But security doesn´t end there. A wireless network can broadcast far outside a building, allowing anyone sitting (or even driving) by an installation to eavesdrop on data. All it takes is a powerful antenna and some widely available hacking software. For that reason, companies going wireless should follow these additional precautions to keep their information locked up tight:

Enable WPA encryption. WEP (Wired Equivalent Privacy) encrypts wireless data streams between clients and servers, helping prevent unauthorized users from reading traffic while it´s in transit. The bad news: WEP doesn´t offer end-to-end security and can be broken easily. The good news: a new – and much stronger — security enhancement called WPA (Wi-Fi Protected Access) is now available. The Wi-Fi Alliance began certifying products for WPA interoperability in April. In addition, all new products submitted for certification after August must have WPA capability. (Note: If you already own wireless networking hardware, upgrading may not be possible. Check the Web sites of your hardware makers for WPA upgrades.)

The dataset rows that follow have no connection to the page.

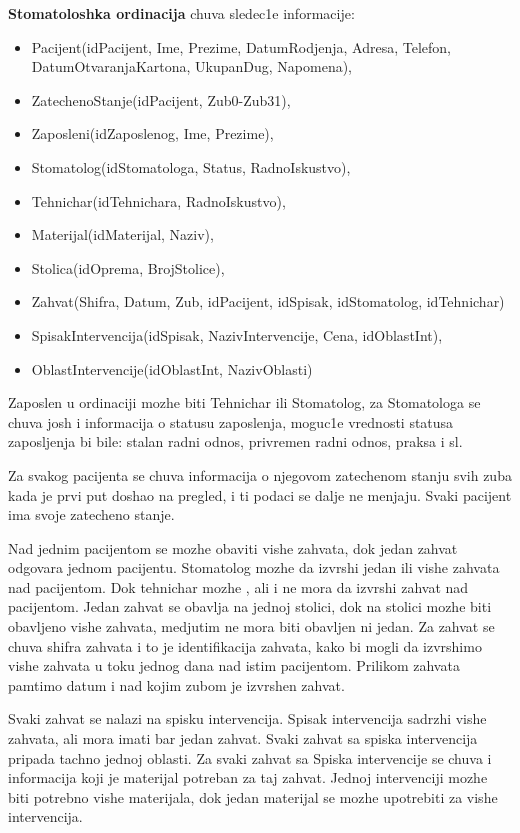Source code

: \documentclass[10 pt]{article}
\begin{document}
\textbf{Stomatoloshka ordinacija} chuva sledec1e informacije:
\begin{itemize} 
	\item Pacijent(idPacijent, Ime, Prezime, DatumRodjenja, Adresa, Telefon, DatumOtvaranjaKartona, UkupanDug, Napomena),
	\item ZatechenoStanje(idPacijent, Zub0-Zub31),
	\item Zaposleni(idZaposlenog, Ime, Prezime),
	\item Stomatolog(idStomatologa, Status, RadnoIskustvo),
	\item Tehnichar(idTehnichara, RadnoIskustvo), 
	\item Materijal(idMaterijal, Naziv),
	\item Stolica(idOprema, BrojStolice), 
	\item Zahvat(Shifra, Datum, Zub, idPacijent, idSpisak, idStomatolog,  idTehnichar) 
	\item SpisakIntervencija(idSpisak, NazivIntervencije, Cena, idOblastInt),
	\item OblastIntervencije(idOblastInt, NazivOblasti)
\end{itemize}

Zaposlen u ordinaciji mozhe biti Tehnichar ili Stomatolog, za Stomatologa se chuva josh i informacija o statusu zaposlenja, moguc1e vrednosti statusa zaposljenja bi bile: stalan radni odnos, privremen radni odnos, praksa i sl. 

Za svakog pacijenta se chuva informacija o njegovom zatechenom stanju svih zuba kada je prvi put doshao na pregled, i ti podaci se dalje ne menjaju. 
Svaki pacijent ima svoje zatecheno stanje.

Nad jednim pacijentom se mozhe obaviti vishe zahvata, dok jedan zahvat odgovara jednom pacijentu. Stomatolog mozhe da izvrshi jedan ili vishe zahvata nad pacijentom. Dok tehnichar mozhe , ali i ne mora da izvrshi zahvat nad pacijentom. Jedan zahvat se obavlja na jednoj stolici, dok na stolici mozhe biti obavljeno vishe zahvata, medjutim ne mora biti obavljen ni jedan. Za zahvat se chuva shifra zahvata i to je identifikacija zahvata, kako bi mogli da izvrshimo vishe zahvata u toku jednog dana nad istim pacijentom.  Prilikom zahvata pamtimo datum i nad kojim zubom je izvrshen zahvat.

Svaki zahvat se nalazi na spisku intervencija. Spisak intervencija sadrzhi vishe zahvata, ali mora imati bar jedan zahvat. Svaki zahvat sa spiska intervencija pripada tachno jednoj oblasti. Za svaki zahvat sa Spiska intervencije se chuva i informacija koji je materijal potreban za taj zahvat. Jednoj intervenciji mozhe biti potrebno vishe materijala, dok jedan materijal se mozhe upotrebiti za vishe intervencija.
\end{document}
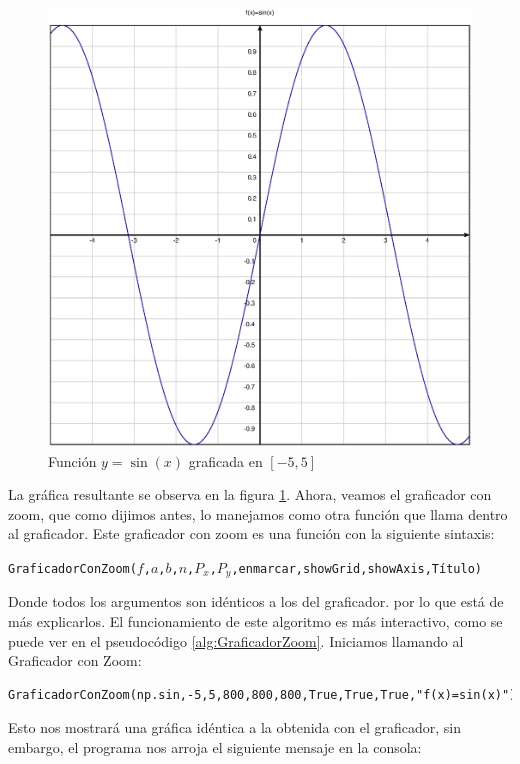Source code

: \documentclass[10pt]{article}
\begin{document}
\begin{figure}[htbp]
    \includegraphics[scale=0.3]{figures/Seno.eps}
    \centering
    \caption{Función $y=\sin (x)$ graficada en $[-5,5]$}
    \label{im:Seno}
\end{figure}
\noindent La gráfica resultante se observa en la figura \ref{im:Seno}. Ahora, veamos el graficador con zoom, que como dijimos antes, lo manejamos como otra función que llama dentro al graficador. Este graficador con zoom es una función con la siguiente sintaxis:
\begin{center}
\texttt{GraficadorConZoom($f$,$a$,$b$,$n$,$P_x$,$P_y$,enmarcar,showGrid,showAxis,Título)}
\end{center}
Donde todos los argumentos son idénticos a los del graficador. por lo que está de más explicarlos. El funcionamiento de este algoritmo es más interactivo, como se puede ver en el pseudocódigo \ref{alg:GraficadorZoom}.
\newpage
\noindent Iniciamos llamando al Graficador con Zoom:

\begin{verbatim}
GraficadorConZoom(np.sin,-5,5,800,800,800,True,True,True,"f(x)=sin(x)")
\end{verbatim}

\noindent Esto nos mostrará una gráfica idéntica a la obtenida con el graficador, sin embargo, el programa nos arroja el siguiente mensaje en la consola:
\end{document}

Control the broadcast area and lock each access point. Many wireless access points let you adjust the signal strength. Place your access points as far away as possible from exterior walls and windows. Test the signal strength so you can barely get a connection at these locations. Next, make sure to change the default password on all access points. Use a strong password to protect each access point.

Use SSID (Service Set Identifier) intelligently. Buy access points that let you disable SSID broadcasting. This prevents access points from broadcasting the network name and associating with clients that aren´t configured with your SSID.

Use MAC (Media Access Control) address authentication. If you have a manageable number of wireless users (less than 50) and just a few access points, MAC addressing lets you restrict connections to your access points by specifying the unique hardware address of each authorized device in an access control list — and allowing only those specific devices to connect to your wireless network.

Secure the wireless LAN with IPsec VPN technology or clientless VPN technology. This is the most secure way to provide user authentication, data integrity, and data confidentiality services on a WLAN. Additional VPN technology is not dependent upon the access point or the wireless LAN card; therefore, additional hardware costs are not incurred as wireless security standards continue to evolve.


Real-time enterprises know there´s no turning back the clock on mobile computing. It has had too profound an impact on business processes. Plus, the hard numbers argue persuasively in its favor, both in terms of productivity gains and ROI (Return on Investment). But enterprises also are learning that the risks accompanying the deployment of laptops, handheld devices, and wireless networks must be identified and managed. By applying proper security precautions at the outset, enterprises are more likely to derive lasting value from these enabling technologies.